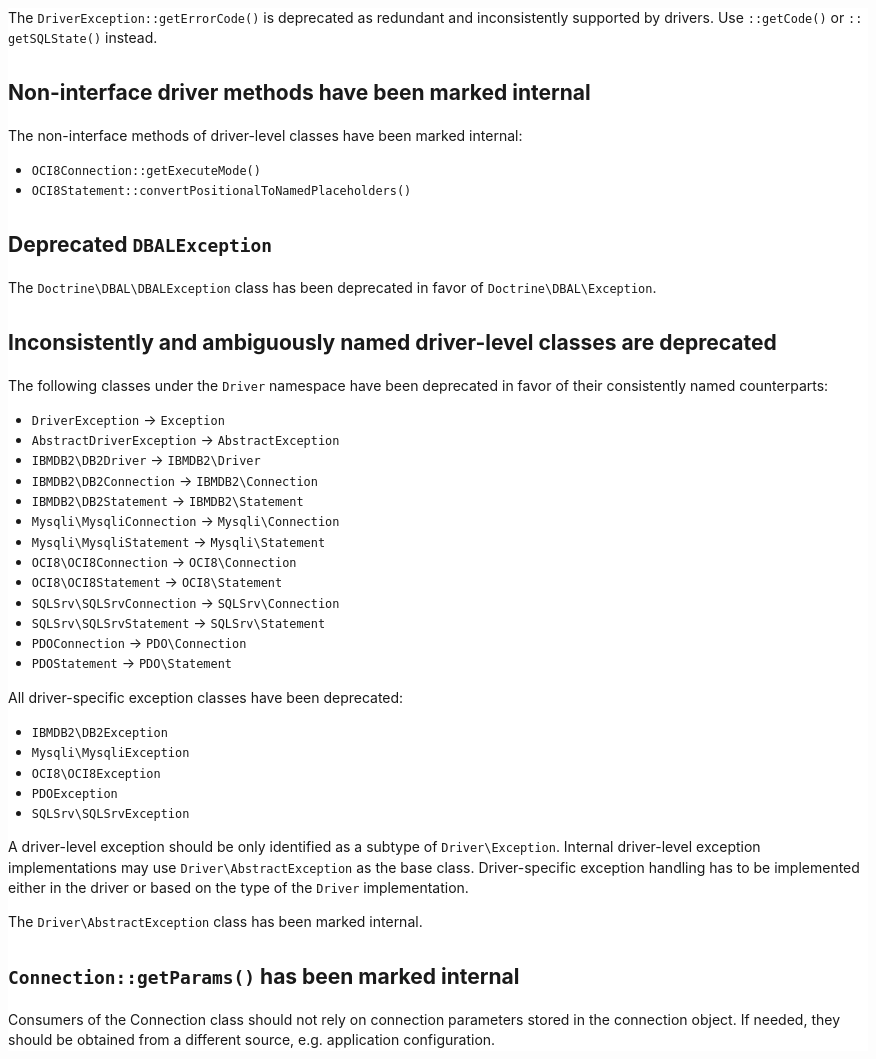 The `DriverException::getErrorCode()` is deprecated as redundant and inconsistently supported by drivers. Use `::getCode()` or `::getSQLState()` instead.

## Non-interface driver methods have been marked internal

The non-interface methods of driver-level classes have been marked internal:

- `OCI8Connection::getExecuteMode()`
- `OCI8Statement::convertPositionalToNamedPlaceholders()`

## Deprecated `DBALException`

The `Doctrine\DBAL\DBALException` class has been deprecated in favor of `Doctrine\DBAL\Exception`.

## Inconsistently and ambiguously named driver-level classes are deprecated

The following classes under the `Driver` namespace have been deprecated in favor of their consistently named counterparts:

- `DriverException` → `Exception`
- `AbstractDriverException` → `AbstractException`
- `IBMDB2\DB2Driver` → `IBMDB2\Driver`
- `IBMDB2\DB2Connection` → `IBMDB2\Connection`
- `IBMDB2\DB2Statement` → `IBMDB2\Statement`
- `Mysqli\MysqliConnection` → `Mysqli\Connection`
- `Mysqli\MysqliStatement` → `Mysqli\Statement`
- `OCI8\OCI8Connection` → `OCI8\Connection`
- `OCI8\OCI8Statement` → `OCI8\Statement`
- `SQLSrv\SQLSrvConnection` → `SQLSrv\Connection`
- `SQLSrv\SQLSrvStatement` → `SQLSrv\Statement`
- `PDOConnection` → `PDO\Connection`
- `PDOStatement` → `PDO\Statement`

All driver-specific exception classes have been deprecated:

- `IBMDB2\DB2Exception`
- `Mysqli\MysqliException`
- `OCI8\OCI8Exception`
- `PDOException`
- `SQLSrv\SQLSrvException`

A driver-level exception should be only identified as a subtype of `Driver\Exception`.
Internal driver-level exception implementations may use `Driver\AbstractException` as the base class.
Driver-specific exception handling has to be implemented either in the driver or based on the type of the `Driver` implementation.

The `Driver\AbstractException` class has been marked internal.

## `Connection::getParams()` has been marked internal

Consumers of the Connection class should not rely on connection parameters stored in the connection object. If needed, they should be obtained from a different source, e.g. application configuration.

======

## Your assignment
Scan the material for lines with the word "marked", and copy each line you find.

## Answer to the exercise
## Non-interface driver methods have been marked internal
The non-interface methods of driver-level classes have been marked internal:
The `Driver\AbstractException` class has been marked internal.
## `Connection::getParams()` has been marked internal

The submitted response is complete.